The pool looked awesome..all clean..tidy and ready for all to use. Then it happened. Those pine trees started to assault Jack and myself and messing up the pool area with those needles and those weird orange things that resemble fuzzy worms. I hate those. This insane wind came outta no where and screwed up my pristine swimming area.
Dumb wind.
All my efforts were wasted so I said screw this and little man and I went in for some sugar filled snacks and quality cartoon watching.
Eventually we headed out to the pool. It was quite and still. But wouldn't you know it, it started to get windy again. Pine needles were flying left and right..poking my poor defenseless water baby. He almost started crying. Those little suckers hurt! I got nailed in the forehead and few were shot out like missiles and embedded into my shoulder..and yes folks..blood was shed.

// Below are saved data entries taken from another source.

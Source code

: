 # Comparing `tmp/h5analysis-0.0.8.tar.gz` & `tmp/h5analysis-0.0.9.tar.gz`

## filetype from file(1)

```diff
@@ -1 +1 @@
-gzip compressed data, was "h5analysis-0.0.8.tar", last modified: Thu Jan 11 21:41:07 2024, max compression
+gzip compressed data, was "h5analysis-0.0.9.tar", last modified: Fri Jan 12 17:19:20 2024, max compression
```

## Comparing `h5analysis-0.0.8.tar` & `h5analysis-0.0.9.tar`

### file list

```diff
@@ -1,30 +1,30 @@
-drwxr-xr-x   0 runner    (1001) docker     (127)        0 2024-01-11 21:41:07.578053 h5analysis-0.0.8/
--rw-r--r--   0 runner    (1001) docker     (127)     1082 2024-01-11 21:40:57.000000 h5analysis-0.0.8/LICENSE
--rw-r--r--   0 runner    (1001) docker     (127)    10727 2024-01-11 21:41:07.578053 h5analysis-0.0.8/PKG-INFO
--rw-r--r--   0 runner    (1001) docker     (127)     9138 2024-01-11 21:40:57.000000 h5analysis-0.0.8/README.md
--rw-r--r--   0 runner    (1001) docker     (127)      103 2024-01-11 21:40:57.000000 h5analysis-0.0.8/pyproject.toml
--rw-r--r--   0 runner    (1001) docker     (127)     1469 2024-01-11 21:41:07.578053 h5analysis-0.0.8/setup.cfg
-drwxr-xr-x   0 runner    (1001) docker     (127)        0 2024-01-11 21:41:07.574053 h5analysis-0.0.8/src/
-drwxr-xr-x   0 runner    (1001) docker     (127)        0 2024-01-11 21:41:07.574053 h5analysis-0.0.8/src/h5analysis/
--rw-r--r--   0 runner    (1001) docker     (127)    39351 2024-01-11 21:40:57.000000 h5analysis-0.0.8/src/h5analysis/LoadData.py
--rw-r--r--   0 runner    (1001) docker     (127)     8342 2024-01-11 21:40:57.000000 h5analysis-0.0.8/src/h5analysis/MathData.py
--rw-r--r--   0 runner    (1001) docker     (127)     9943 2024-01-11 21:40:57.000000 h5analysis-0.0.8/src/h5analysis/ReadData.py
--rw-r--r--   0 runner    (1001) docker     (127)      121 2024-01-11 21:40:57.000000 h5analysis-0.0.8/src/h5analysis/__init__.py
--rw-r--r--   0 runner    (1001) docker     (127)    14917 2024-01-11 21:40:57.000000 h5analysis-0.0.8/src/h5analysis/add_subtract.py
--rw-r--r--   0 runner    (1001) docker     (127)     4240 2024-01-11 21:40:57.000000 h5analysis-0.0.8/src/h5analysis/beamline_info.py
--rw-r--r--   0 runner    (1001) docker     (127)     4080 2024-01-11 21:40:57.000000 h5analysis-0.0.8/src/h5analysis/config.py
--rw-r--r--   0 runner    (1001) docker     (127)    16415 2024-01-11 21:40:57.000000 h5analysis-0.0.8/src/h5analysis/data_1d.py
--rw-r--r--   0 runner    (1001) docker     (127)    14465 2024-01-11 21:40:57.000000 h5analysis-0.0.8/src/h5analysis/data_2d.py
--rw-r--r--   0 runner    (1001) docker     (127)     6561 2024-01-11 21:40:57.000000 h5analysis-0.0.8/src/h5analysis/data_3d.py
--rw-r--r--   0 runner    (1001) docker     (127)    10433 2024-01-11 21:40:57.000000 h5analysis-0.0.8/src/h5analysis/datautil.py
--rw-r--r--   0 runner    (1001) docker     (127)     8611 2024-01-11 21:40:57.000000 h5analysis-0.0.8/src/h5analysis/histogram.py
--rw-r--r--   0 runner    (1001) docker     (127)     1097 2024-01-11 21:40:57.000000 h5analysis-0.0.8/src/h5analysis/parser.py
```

Can you believe that? So Jack and I were dodging needles and other random crap that was flying around. We made it back to the house safe and sound.
Who knew it could be so freaking dangerous to take a dip. Did I mention I promised the girl I would throw her in the pool when she gets home from school? I guess this scenario will be repeated again.At least this time we will be prepared by putting on a helmet and busting out the big ass umbrella. .

4 comments:

Alice said...

I was gonna feel all sorry for you until I got to the pool part and since I don't have a pool I'll just smirk a little at your pine problem. ; ) Must win lottery!

B said...

i HATE pine trees. sorry! :/

Soge shirts said...

Nature the one consistent pain in the ass we can always depend on. Gotta love it.

Sue Wilkey said...

UGH!!!! We here in PA have been invaded by tiny little white balls of -I dont know- some nature crap and it is ALL over the surface of our pool. I could skim for hours and get nowhere. I hear ya, sister.